## TASK INSTRUCTIONS
When you find the line with "zero-free region,''" among the records below, reproduce it and each line after it exactly, ending with the line with "v1.24 \textperiodcentered\ May~2026".

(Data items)
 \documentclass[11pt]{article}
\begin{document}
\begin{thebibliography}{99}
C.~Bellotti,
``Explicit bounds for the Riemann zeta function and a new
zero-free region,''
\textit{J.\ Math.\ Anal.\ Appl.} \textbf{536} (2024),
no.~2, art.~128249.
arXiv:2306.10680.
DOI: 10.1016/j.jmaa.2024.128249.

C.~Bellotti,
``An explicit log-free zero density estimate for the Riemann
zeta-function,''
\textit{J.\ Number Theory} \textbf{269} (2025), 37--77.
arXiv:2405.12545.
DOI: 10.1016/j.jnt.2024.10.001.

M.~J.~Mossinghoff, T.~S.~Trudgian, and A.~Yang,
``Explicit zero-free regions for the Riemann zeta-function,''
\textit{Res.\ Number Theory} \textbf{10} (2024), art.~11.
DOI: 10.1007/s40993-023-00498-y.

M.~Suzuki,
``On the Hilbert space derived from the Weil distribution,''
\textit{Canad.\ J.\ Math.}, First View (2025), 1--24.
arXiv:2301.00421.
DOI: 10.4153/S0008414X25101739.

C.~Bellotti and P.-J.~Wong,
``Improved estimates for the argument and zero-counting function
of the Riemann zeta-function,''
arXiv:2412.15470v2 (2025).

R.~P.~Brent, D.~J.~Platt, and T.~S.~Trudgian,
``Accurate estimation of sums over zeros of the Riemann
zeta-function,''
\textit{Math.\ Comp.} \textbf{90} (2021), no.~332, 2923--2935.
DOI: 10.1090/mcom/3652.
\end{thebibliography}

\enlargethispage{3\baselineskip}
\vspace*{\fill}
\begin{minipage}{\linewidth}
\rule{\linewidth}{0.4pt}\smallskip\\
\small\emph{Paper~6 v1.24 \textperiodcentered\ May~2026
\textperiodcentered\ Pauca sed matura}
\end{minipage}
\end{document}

## SOLUTION
zero-free region,''
\textit{J.\ Math.\ Anal.\ Appl.} \textbf{536} (2024),
no.~2, art.~128249.
arXiv:2306.10680.
DOI: 10.1016/j.jmaa.2024.128249.

C.~Bellotti,
``An explicit log-free zero density estimate for the Riemann
zeta-function,''
\textit{J.\ Number Theory} \textbf{269} (2025), 37--77.
arXiv:2405.12545.
DOI: 10.1016/j.jnt.2024.10.001.

M.~J.~Mossinghoff, T.~S.~Trudgian, and A.~Yang,
``Explicit zero-free regions for the Riemann zeta-function,''
\textit{Res.\ Number Theory} \textbf{10} (2024), art.~11.
DOI: 10.1007/s40993-023-00498-y.

M.~Suzuki,
``On the Hilbert space derived from the Weil distribution,''
\textit{Canad.\ J.\ Math.}, First View (2025), 1--24.
arXiv:2301.00421.
DOI: 10.4153/S0008414X25101739.

C.~Bellotti and P.-J.~Wong,
``Improved estimates for the argument and zero-counting function
of the Riemann zeta-function,''
arXiv:2412.15470v2 (2025).

R.~P.~Brent, D.~J.~Platt, and T.~S.~Trudgian,
``Accurate estimation of sums over zeros of the Riemann
zeta-function,''
\textit{Math.\ Comp.} \textbf{90} (2021), no.~332, 2923--2935.
DOI: 10.1090/mcom/3652.
\end{thebibliography}

\enlargethispage{3\baselineskip}
\vspace*{\fill}
\begin{minipage}{\linewidth}
\rule{\linewidth}{0.4pt}\smallskip\\
\small\emph{Paper~6 v1.24 \textperiodcentered\ May~2026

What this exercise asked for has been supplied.